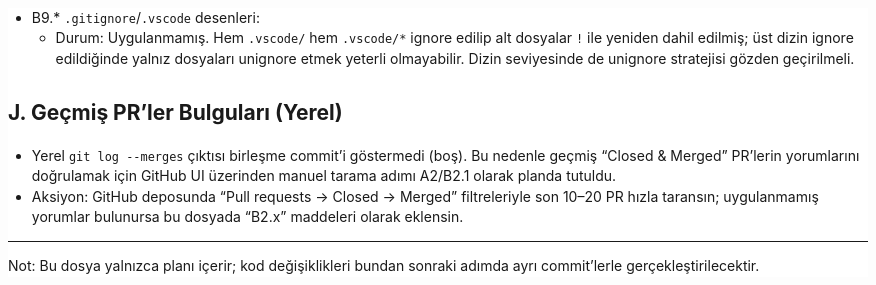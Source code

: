 - B9.* `.gitignore`/`.vscode` desenleri:
  - Durum: Uygulanmamış. Hem `.vscode/` hem `.vscode/*` ignore edilip alt dosyalar `!` ile yeniden dahil edilmiş; üst dizin ignore edildiğinde yalnız dosyaları unignore etmek yeterli olmayabilir. Dizin seviyesinde de unignore stratejisi gözden geçirilmeli.

## J. Geçmiş PR’ler Bulguları (Yerel)

- Yerel `git log --merges` çıktısı birleşme commit’i göstermedi (boş). Bu nedenle geçmiş “Closed & Merged” PR’lerin yorumlarını doğrulamak için GitHub UI üzerinden manuel tarama adımı A2/B2.1 olarak planda tutuldu.
- Aksiyon: GitHub deposunda “Pull requests → Closed → Merged” filtreleriyle son 10–20 PR hızla taransın; uygulanmamış yorumlar bulunursa bu dosyada “B2.x” maddeleri olarak eklensin.

---
Not: Bu dosya yalnızca planı içerir; kod değişiklikleri bundan sonraki adımda ayrı commit’lerle gerçekleştirilecektir.
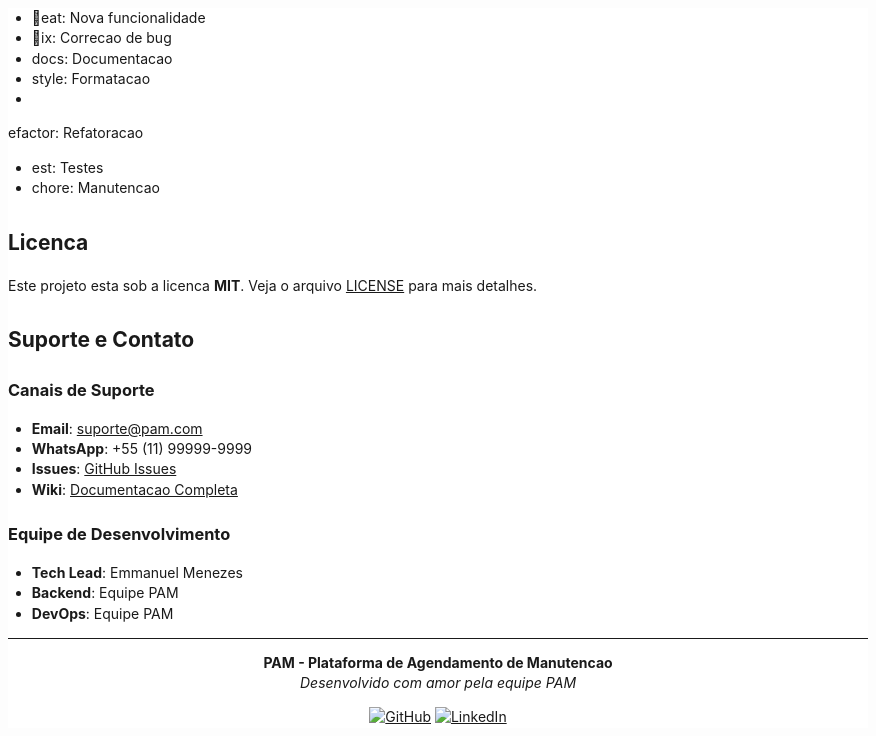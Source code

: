- eat: Nova funcionalidade
- ix: Correcao de bug
- docs: Documentacao
- style: Formatacao
- 
efactor: Refatoracao
- 	est: Testes
- chore: Manutencao

## Licenca

Este projeto esta sob a licenca **MIT**. Veja o arquivo [LICENSE](LICENSE) para mais detalhes.

## Suporte e Contato

### Canais de Suporte
- **Email**: suporte@pam.com
- **WhatsApp**: +55 (11) 99999-9999
- **Issues**: [GitHub Issues](https://github.com/EmmanuelSMenezes/PAM_MS_Catalog/issues)
- **Wiki**: [Documentacao Completa](https://github.com/EmmanuelSMenezes/PAM_MS_Catalog/wiki)

### Equipe de Desenvolvimento
- **Tech Lead**: Emmanuel Menezes
- **Backend**: Equipe PAM
- **DevOps**: Equipe PAM

---

<div align="center">

**PAM - Plataforma de Agendamento de Manutencao**  
*Desenvolvido com amor pela equipe PAM*

[![GitHub](https://img.shields.io/badge/GitHub-PAM-181717?style=for-the-badge&logo=github)](https://github.com/EmmanuelSMenezes)
[![LinkedIn](https://img.shields.io/badge/LinkedIn-PAM-0077B5?style=for-the-badge&logo=linkedin)](https://linkedin.com/company/pam)

</div>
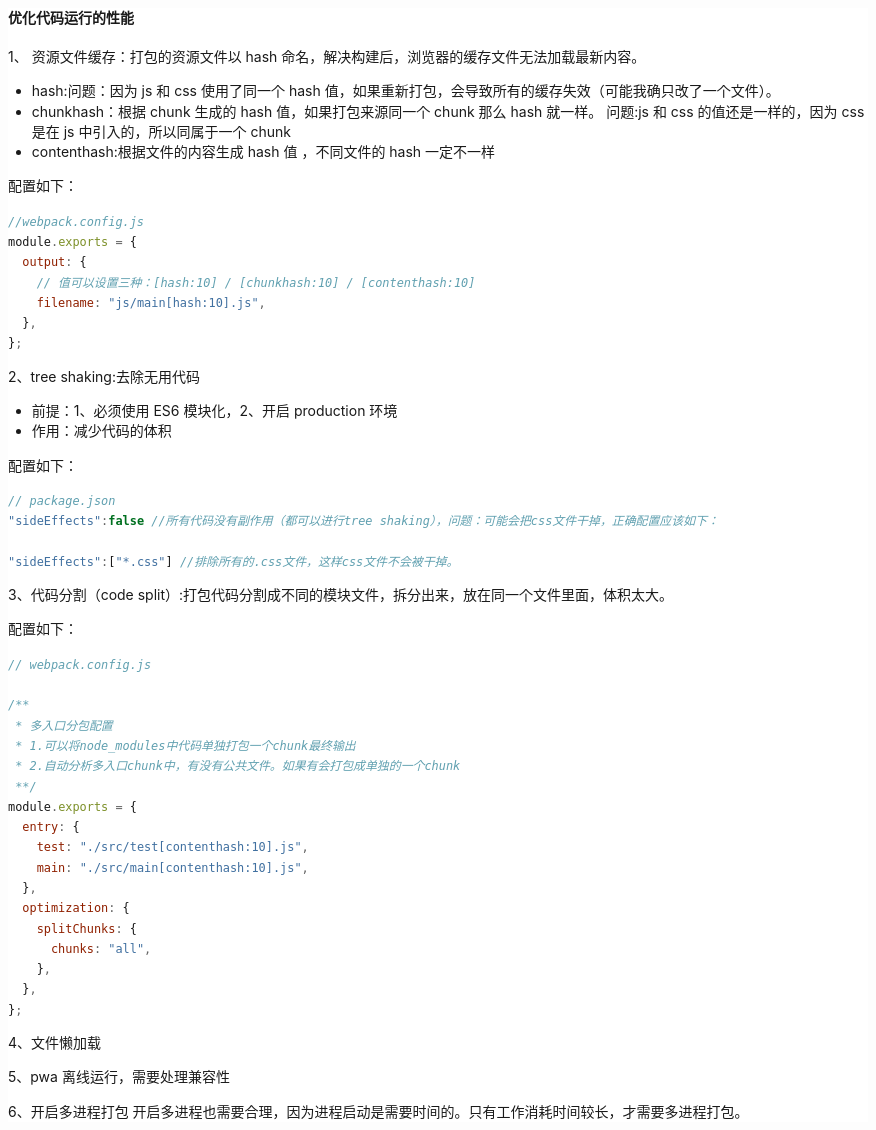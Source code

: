 #### 优化代码运行的性能

1、 资源文件缓存：打包的资源文件以 hash 命名，解决构建后，浏览器的缓存文件无法加载最新内容。

- hash:问题：因为 js 和 css 使用了同一个 hash 值，如果重新打包，会导致所有的缓存失效（可能我确只改了一个文件）。
- chunkhash：根据 chunk 生成的 hash 值，如果打包来源同一个 chunk 那么 hash 就一样。
  问题:js 和 css 的值还是一样的，因为 css 是在 js 中引入的，所以同属于一个 chunk
- contenthash:根据文件的内容生成 hash 值 ，不同文件的 hash 一定不一样

配置如下：

```js
//webpack.config.js
module.exports = {
  output: {
    // 值可以设置三种：[hash:10] / [chunkhash:10] / [contenthash:10]
    filename: "js/main[hash:10].js",
  },
};
```

2、tree shaking:去除无用代码

- 前提：1、必须使用 ES6 模块化，2、开启 production 环境
- 作用：减少代码的体积

配置如下：

```js
// package.json
"sideEffects":false //所有代码没有副作用（都可以进行tree shaking），问题：可能会把css文件干掉，正确配置应该如下：

"sideEffects":["*.css"] //排除所有的.css文件，这样css文件不会被干掉。
```

3、代码分割（code split）:打包代码分割成不同的模块文件，拆分出来，放在同一个文件里面，体积太大。

配置如下：

```js
// webpack.config.js

/**
 * 多入口分包配置
 * 1.可以将node_modules中代码单独打包一个chunk最终输出
 * 2.自动分析多入口chunk中，有没有公共文件。如果有会打包成单独的一个chunk
 **/
module.exports = {
  entry: {
    test: "./src/test[contenthash:10].js",
    main: "./src/main[contenthash:10].js",
  },
  optimization: {
    splitChunks: {
      chunks: "all",
    },
  },
};
```

4、文件懒加载

5、pwa 离线运行，需要处理兼容性

6、开启多进程打包
开启多进程也需要合理，因为进程启动是需要时间的。只有工作消耗时间较长，才需要多进程打包。

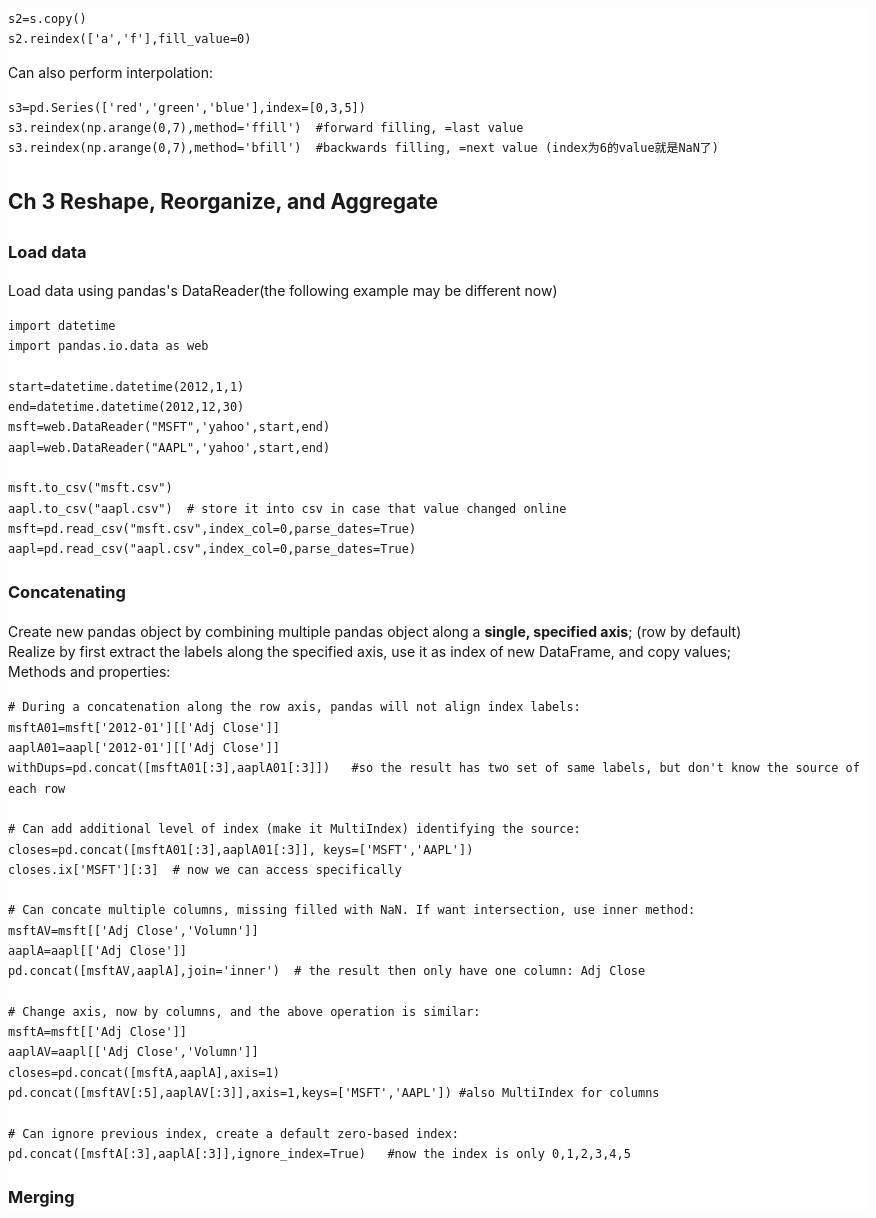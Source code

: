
 ```
s2=s.copy()
s2.reindex(['a','f'],fill_value=0) 
```
Can also perform interpolation:  

```
s3=pd.Series(['red','green','blue'],index=[0,3,5])
s3.reindex(np.arange(0,7),method='ffill')  #forward filling, =last value
s3.reindex(np.arange(0,7),method='bfill')  #backwards filling, =next value (index为6的value就是NaN了)
```

## Ch 3  Reshape, Reorganize, and Aggregate
### Load data
Load data using pandas's DataReader(the following example may be different now) 

```
import datetime
import pandas.io.data as web

start=datetime.datetime(2012,1,1)
end=datetime.datetime(2012,12,30)
msft=web.DataReader("MSFT",'yahoo',start,end)
aapl=web.DataReader("AAPL",'yahoo',start,end)

msft.to_csv("msft.csv")
aapl.to_csv("aapl.csv")  # store it into csv in case that value changed online
msft=pd.read_csv("msft.csv",index_col=0,parse_dates=True)
aapl=pd.read_csv("aapl.csv",index_col=0,parse_dates=True)
```
### Concatenating
Create new pandas object by combining multiple pandas object along a **single, specified axis**; (row by default)  
Realize by first extract the labels along the specified axis, use it as index of new DataFrame, and copy values;  
Methods and properties:

```
# During a concatenation along the row axis, pandas will not align index labels:
msftA01=msft['2012-01'][['Adj Close']]
aaplA01=aapl['2012-01'][['Adj Close']]
withDups=pd.concat([msftA01[:3],aaplA01[:3]])   #so the result has two set of same labels, but don't know the source of each row 

# Can add additional level of index (make it MultiIndex) identifying the source:
closes=pd.concat([msftA01[:3],aaplA01[:3]], keys=['MSFT','AAPL'])
closes.ix['MSFT'][:3]  # now we can access specifically

# Can concate multiple columns, missing filled with NaN. If want intersection, use inner method:
msftAV=msft[['Adj Close','Volumn']]
aaplA=aapl[['Adj Close']]
pd.concat([msftAV,aaplA],join='inner')  # the result then only have one column: Adj Close

# Change axis, now by columns, and the above operation is similar:
msftA=msft[['Adj Close']]
aaplAV=aapl[['Adj Close','Volumn']]
closes=pd.concat([msftA,aaplA],axis=1)
pd.concat([msftAV[:5],aaplAV[:3]],axis=1,keys=['MSFT','AAPL']) #also MultiIndex for columns

# Can ignore previous index, create a default zero-based index:
pd.concat([msftA[:3],aaplA[:3]],ignore_index=True)   #now the index is only 0,1,2,3,4,5 
```  
### Merging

********************

_About this exercise_
Restate word for word the lines from the one holding "Load data using" through the last line of the listing, omitting every earlier line.

_Answer for the task_
Load data using pandas's DataReader(the following example may be different now) 

```
import datetime
import pandas.io.data as web

start=datetime.datetime(2012,1,1)
end=datetime.datetime(2012,12,30)
msft=web.DataReader("MSFT",'yahoo',start,end)
aapl=web.DataReader("AAPL",'yahoo',start,end)

msft.to_csv("msft.csv")
aapl.to_csv("aapl.csv")  # store it into csv in case that value changed online
msft=pd.read_csv("msft.csv",index_col=0,parse_dates=True)
aapl=pd.read_csv("aapl.csv",index_col=0,parse_dates=True)
```
### Concatenating
Create new pandas object by combining multiple pandas object along a **single, specified axis**; (row by default)  
Realize by first extract the labels along the specified axis, use it as index of new DataFrame, and copy values;  
Methods and properties:

```
# During a concatenation along the row axis, pandas will not align index labels:
msftA01=msft['2012-01'][['Adj Close']]
aaplA01=aapl['2012-01'][['Adj Close']]
withDups=pd.concat([msftA01[:3],aaplA01[:3]])   #so the result has two set of same labels, but don't know the source of each row 

# Can add additional level of index (make it MultiIndex) identifying the source:
closes=pd.concat([msftA01[:3],aaplA01[:3]], keys=['MSFT','AAPL'])
closes.ix['MSFT'][:3]  # now we can access specifically

# Can concate multiple columns, missing filled with NaN. If want intersection, use inner method:
msftAV=msft[['Adj Close','Volumn']]
aaplA=aapl[['Adj Close']]
pd.concat([msftAV,aaplA],join='inner')  # the result then only have one column: Adj Close

# Change axis, now by columns, and the above operation is similar:
msftA=msft[['Adj Close']]
aaplAV=aapl[['Adj Close','Volumn']]
closes=pd.concat([msftA,aaplA],axis=1)
pd.concat([msftAV[:5],aaplAV[:3]],axis=1,keys=['MSFT','AAPL']) #also MultiIndex for columns

# Can ignore previous index, create a default zero-based index:
pd.concat([msftA[:3],aaplA[:3]],ignore_index=True)   #now the index is only 0,1,2,3,4,5 
```  
### Merging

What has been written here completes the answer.